DE RUEHSI #1418/01 1641321
O 131321Z JUN 07

C O N F I D E N T I A L SECTION 01 OF 03 TBILISI 001418 
E.O. 12958: DECL: 06/13/2017 
Classified By: Ambassador John F. Tefft for reasons 1.4 (a), (b) & (d). 
1. (C) Summary.  The Friends of the Secretary General (FSG) 
delivered a demarche, as agreed in capitals, to the Georgian 
Government on June 4 and to the Abkhaz de facto authorities 
in Sukhumi on June 8.  The demarche pressed both sides to 
calm tensions, re-engage in dialog, implement confidence 
building measures, and participate in a Geneva format meeting 
to discuss further steps.  The Georgian side responded that 
they are open to all forms of dialog without pre-conditions. 
However, the Georgians would not participate in a Geneva 
format meeting in New York and offered no indication that 
they would close or move the Patriot Camp located near the 
conflict zone.  The Abkhaz side responded that they will not 
participate in any meetings until the Georgians remove the 
Government-in-Exile from the Upper Kodori Gorge (UKG) and 
convert the police there to local hire.  End Summary. 
--------------------------------------------- ---- 
The Georgians Want to Meet Without Preconditions 
--------------------------------------------- ---- 
2. (C) The Friends of the Secretary General (FSG), 
represented by the German, French and U.S. DCMs and the 
Russian Ambassador, delivered the demarche as agreed to in 
FSG capitals to the Georgian Government on June 4, 
represented by Deputy Foreign Minister Manjgaladze and Deputy 
State Minister for Conflict Resolution Abashidze. 

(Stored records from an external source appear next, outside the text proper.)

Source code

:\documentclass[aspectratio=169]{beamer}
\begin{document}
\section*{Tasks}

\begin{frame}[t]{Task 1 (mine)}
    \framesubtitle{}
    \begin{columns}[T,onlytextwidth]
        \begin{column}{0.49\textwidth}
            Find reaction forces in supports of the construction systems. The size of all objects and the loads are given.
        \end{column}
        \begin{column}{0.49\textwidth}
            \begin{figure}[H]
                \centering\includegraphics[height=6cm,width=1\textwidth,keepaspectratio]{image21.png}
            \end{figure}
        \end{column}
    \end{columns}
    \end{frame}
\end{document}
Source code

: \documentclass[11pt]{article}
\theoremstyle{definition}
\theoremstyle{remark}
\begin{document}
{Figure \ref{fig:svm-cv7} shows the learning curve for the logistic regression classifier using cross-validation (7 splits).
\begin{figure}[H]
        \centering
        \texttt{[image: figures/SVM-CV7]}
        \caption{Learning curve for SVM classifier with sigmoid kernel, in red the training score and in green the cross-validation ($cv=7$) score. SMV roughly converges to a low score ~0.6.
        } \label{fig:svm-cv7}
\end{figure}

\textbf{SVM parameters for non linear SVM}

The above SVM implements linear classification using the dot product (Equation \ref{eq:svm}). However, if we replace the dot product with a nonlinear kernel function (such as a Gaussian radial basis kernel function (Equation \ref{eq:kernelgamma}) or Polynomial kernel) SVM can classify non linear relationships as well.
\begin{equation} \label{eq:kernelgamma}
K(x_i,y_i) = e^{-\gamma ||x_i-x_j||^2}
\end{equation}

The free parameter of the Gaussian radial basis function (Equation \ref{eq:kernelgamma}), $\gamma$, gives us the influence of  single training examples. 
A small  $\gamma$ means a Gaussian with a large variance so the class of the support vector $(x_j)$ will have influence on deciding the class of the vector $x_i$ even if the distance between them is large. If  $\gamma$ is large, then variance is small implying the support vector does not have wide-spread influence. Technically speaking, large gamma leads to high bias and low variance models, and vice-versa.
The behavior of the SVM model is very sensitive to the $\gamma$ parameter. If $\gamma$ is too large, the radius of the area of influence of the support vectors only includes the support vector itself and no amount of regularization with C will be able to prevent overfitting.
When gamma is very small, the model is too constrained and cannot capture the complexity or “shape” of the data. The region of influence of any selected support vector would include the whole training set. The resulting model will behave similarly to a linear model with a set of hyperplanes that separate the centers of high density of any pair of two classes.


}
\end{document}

Manjgaladze reiterated the Georgian position that they are 
ready to meet with the Abkhaz at any time and at any level 
without pre-condition, including a meeting between President 
Saakashvili and de facto president Bagapsh, and that the 
Georgians remain committed to the confidence building steps 
agreed to at the Geneva meeting in February (reftel).  But 
Manjgaladze said that the Abkhaz have shut down all dialog, 
adopting a new strategy of total non-engagement.  He 
mentioned as a latest example the Abkhaz refusal to attend a 
meeting with the EC even though the time and place had been 
agreed.  He pressed the FSG to encourage the Abkhaz to return 
to talks without pre-conditions.  Regarding the UKG based 
Government in Exile, Manjgaladze said it is not in exile any 
more and would not be removed.  He restated that Georgia has 
a responsibility to provide civil administration in the UKG 
and any Abkhaz concerns about treaty violations should be 
properly applied to the UN. 
3. (C) Regarding the disappearance in February of local 
Abkhaz election official David Sigua, Manjgaladze said the 
Georgians had nothing to do with it and are just as 
interested to learn what happened.  He said that the Georgian 
side proposed to the Abkhaz to conduct a joint investigation 
but the Abkhaz have not responded.  The FSG pressed 
Manjgaladze on the need to name a coordinator for law 
enforcement cooperation, as agreed in Geneva, and Abashidze 
replied that they were waiting for UNOMIG to provide a 
document defining the framework and rules under which this 
cooperation would work. (Comment: The FSG position is that 
cooperation on law enforcement does not require a UNOMIG 
document. In a separate meeting on 6/11, Special 
Representative to the Secretary General Arnault said he hoped 
that he could convince both sides to restart the 
Quadrapartite Meetings on law enforcement cooperation by the 
expected June meeting in Geneva.  End Comment.)  The FSG 
pointed out that the Patriot Camp opened near the conflict 
zone can be perceived as a provocation and encouraged the 
Georgians to move the camp.  Manjgaladze responded that it is 
a children's camp and he cannot understand how the Abkhaz can 
claim it is some kind of threat.  He said the camp was opened 
there as an effort to provide attention and normalcy to a 
neglected area.  He offered no indication that the Georgians 
would move or close the camp. 
4. (C) Manjgaladze said that the Georgian side supports a 
Geneva format meeting with the Abkhaz but would not agree to 
participate in a meeting in New York.  He said the Abkhaz 
would use a NY meeting for propaganda reasons and to take 
another step on the path to legitimacy, but would not engage 
in any substantive discussions.  He asked why we would want 
to hold the meeting in NY: what benefit does that offer over 
Geneva?  Manjgaladze said that Shamba had a central role in 
the ethnic cleansing that took place in Abkhazia in 1994 and 
it would be immoral to give him a bigger stage in NY.  He 
pointed to a disturbing law recently passed by the de facto 
parliament as an attempt to legalize the ethnic cleansing and 
deprive the IDPs of any property rights in Abkhazia. 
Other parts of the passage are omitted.